The Role of Insulin in Muscle Gain and Fat Loss By Mike Westerdal of CriticalBench.com
Insulin is an important but often misunderstood hormone. It is perceived as having somewhat of a dual personality in that it is often viewed as being both a 'good guy' and a 'bad guy.' For instance, like IGF1, insulin can have an anabolic, positive impact on muscle growth and development. However, it has also been shown to contribute to an unwanted increase in body fat. This double-edged sword effect is the result of the multiple roles insulin plays in the metabolic system. Mostly due to misunderstanding and an underserved reputation as being a 'schizophrenic' hormone, many people have misconceptions about insulin and the various roles it plays in regulating the body's metabolism.
First of all, insulin is produced in the pancreas and fulfills important functions in regulating the energy and glucose metabolism in the body. In this role it is plays a key role in determining how our bodies make use of the energy obtained from the foods we eat. Consuming foods or beverages with high sugar content stimulates the release of insulin into the bloodstream to manage the spike in sugar. It does this by directing the sugar into the muscle cells and other organs for use as an energy source.
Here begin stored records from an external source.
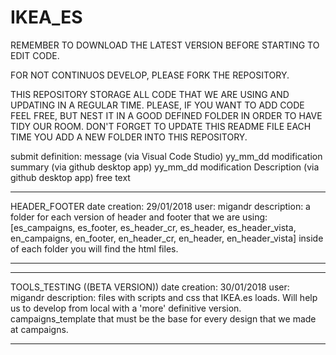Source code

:# IKEA_ES

REMEMBER TO DOWNLOAD THE LATEST VERSION BEFORE STARTING TO EDIT CODE.

FOR NOT CONTINUOS DEVELOP, PLEASE FORK THE REPOSITORY.

THIS REPOSITORY STORAGE ALL CODE THAT WE ARE USING AND UPDATING IN A REGULAR TIME.
PLEASE, IF YOU WANT TO ADD CODE FEEL FREE, BUT NEST IT IN A GOOD DEFINED FOLDER IN ORDER TO HAVE TIDY OUR ROOM.
DON'T FORGET TO UPDATE THIS README FILE EACH TIME YOU ADD A NEW FOLDER INTO THIS REPOSITORY.

submit definition: message (via Visual Code Studio) yy_mm_dd modification
                   summary (via github desktop app) yy_mm_dd modification
                   Description (via github desktop app) free text
*********************************************************************************************************************************
HEADER_FOOTER
date creation: 29/01/2018
user: migandr
description: a folder for each version of header and footer that we are using:
[es_campaigns, es_footer, es_header_cr, es_header, es_header_vista, en_campaigns, en_footer, en_header_cr, en_header, en_header_vista]
inside of each folder you will find the html files.
*********************************************************************************************************************************

*********************************************************************************************************************************
TOOLS_TESTING ((BETA VERSION))
date creation: 30/01/2018
user: migandr
description: files with scripts and css that IKEA.es loads. Will help us to develop from local with a 'more' definitive version.
             campaigns_template that must be the base for every design that we made at campaigns.
*********************************************************************************************************************************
Insulin also plays an important role in regulating the body's cells including their growth and spurs cells in the liver, muscle, and fat tissue to take up glucose from the blood, storing it as glycogen in the liver and muscle. Glycogen is partially responsible for giving muscles their 'full' appearance but more important, it is the primary fuel source used by the body during resistance training activities. Increasing the storage capacity of glycogen in skeletal muscle cells provides the body with loads of energy during training. In addition, insulin helps to prevent the unnecessary breakdown of muscle proteins, resulting in more muscle being manufactured (anabolic) than is destroyed (catabolic), therefore increasing muscle mass.
As noted, insulin also influences the burning of body fat as a fuel source. However, when insulin levels are continuously high it inhibits the use of body fat as fuel. Lower levels of insulin are associated with enhanced fat burning capacity. Basically, an increase in the use of body fat as a fuel source is inversely correlated to lower levels of insulin in the bloodstream. But keeping insulin levels excessively low for extended periods inhibits muscle growth.
The complexity of insulin's impact on the metabolic system is due in large part to its interrelated relationships with both growth hormone and insulin-like growth factor 1 (IGF1), each of which has a strong anabolic effect in muscle cells. Remember that both insulin itself and IGF1 are viewed as anabolic agents that can inhibit the breakdown of muscle protein while simultaneously promoting DNA synthesis, amino acid uptake and muscle growth.
We already know that many different types of fat and muscle cells require insulin in order to be able to absorb glucose. But sometimes, the body develops a condition known as insulin resistance, which occurs when the muscle cells' insulin receptors become less receptive to the functions of insulin. As a result, not as much insulin enters the muscle cells and other organs, resulting in abnormally high glucose (sugar) levels in the bloodstream. This is known as insulin resistance, which has been shown to be contributing factor in the onset of type 2 diabetes.
As I mentioned, there are a great deal of misconceptions surrounding insulin and its role in muscle building and fat loss. Not surprisingly, these false ideas encourage many guys to take actions that they mistakenly believe will enhance insulin's muscle building and fat burning effects in their bodies. Severely limiting carb intake is one example of a tactic that is falsely believed to positively impact insulin's metabolic roles. They pursue this route in the hopes of minimizing insulin's activity but unfortunately, this strategy does not have the desired effect because it overlooks the important biological functions of insulin.
A better approach to optimizing insulin's role in muscle building and fat loss—while also maximizing the relationship between insulin and IGF1—is through periodic periods of fasting and undereating combined with strenuous exercise followed by post-recovery meals that include both proteins and carbs. The periods of fasting and undereating appear to facilitate an increase in both growth hormone and IFG1 receptors in the muscle cells. When followed up by a post-training meal that includes proteins and carbs, this finalizes the anabolic actions of both the growth hormone and the IGF1. The intake of carbs is essential because growth hormone and IGF1 anabolic actions are only fully activated when insulin levels are increased as they are when one consumes carbs.